Ich verwende seit einiger Zeit lineare Modelle, um 2-Stichproben-Proportionen-Tests durchzuführen, habe jedoch festgestellt, dass dies möglicherweise nicht vollständig korrekt ist. Es scheint, dass die Verwendung eines verallgemeinerten linearen Modells mit einer Binomialfamilie + Identitätsverknüpfung genau die ungepoolten 2-Stichproben-Proportionen-Testergebnisse liefert. Die Verwendung eines linearen Modells (oder Glm mit Gaußscher Familie) ergibt jedoch ein etwas anderes Ergebnis. Ich begründe, dass dies daran liegen könnte, wie R glm für binomische vs. gaußsche Familien löst, aber könnte es eine andere Ursache geben?
## prop.test gives pooled 2-sample proportion result
## glm w/ binomial family gives unpooled 2-sample proportion result
## lm and glm w/ gaussian family give unknown result
library(dplyr)
library(broom)
set.seed(12345)
## set up dataframe -------------------------
n_A <- 5000
n_B <- 5000
outcome <- rbinom(
n = n_A + n_B,
size = 1,
prob = 0.5
)
treatment <- c(
rep("A", n_A),
rep("B", n_B)
)
df <- tbl_df(data.frame(outcome = outcome, treatment = treatment))

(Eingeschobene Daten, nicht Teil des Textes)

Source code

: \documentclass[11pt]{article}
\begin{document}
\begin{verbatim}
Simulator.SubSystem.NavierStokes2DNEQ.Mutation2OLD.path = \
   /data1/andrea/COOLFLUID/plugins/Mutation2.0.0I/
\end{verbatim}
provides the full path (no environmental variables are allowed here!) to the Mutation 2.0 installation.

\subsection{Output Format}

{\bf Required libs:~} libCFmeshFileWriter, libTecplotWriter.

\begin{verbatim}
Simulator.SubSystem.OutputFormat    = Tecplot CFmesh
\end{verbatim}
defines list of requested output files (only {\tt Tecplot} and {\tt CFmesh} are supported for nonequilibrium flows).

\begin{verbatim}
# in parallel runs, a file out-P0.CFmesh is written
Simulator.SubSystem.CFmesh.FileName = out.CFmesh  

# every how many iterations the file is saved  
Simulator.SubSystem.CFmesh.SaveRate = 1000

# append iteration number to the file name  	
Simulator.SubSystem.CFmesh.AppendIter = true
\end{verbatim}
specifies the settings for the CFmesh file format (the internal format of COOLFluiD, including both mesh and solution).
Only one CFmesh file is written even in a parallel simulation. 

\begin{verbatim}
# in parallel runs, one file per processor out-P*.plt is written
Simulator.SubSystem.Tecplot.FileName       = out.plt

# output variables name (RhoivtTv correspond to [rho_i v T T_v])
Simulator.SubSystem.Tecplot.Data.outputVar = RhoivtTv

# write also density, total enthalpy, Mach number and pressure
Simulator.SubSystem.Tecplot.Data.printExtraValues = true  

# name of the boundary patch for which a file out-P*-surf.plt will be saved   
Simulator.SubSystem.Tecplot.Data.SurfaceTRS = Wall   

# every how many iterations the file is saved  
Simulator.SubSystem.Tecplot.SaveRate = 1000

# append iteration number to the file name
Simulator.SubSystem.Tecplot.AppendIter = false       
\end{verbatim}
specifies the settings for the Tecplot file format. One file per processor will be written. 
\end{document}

## by hand, 2-sample prop tests ---------------------------------------------
p_A <- sum(df$outcome[df$treatment == "A"])/n_A
p_B <- sum(df$outcome[df$treatment == "B"])/n_B
p_pooled <- sum(df$outcome)/(n_A + n_B)
z_pooled <- (p_B - p_A) / sqrt( p_pooled * (1 - p_pooled) * (1/n_A + 1/n_B) )
pvalue_pooled <- 2*(1-pnorm(abs(z_pooled)))
z_unpooled <- (p_B - p_A) / sqrt( (p_A * (1 - p_A))/n_A + (p_B * (1 - p_B))/n_B )
pvalue_unpooled <- 2*(1-pnorm(abs(z_unpooled)))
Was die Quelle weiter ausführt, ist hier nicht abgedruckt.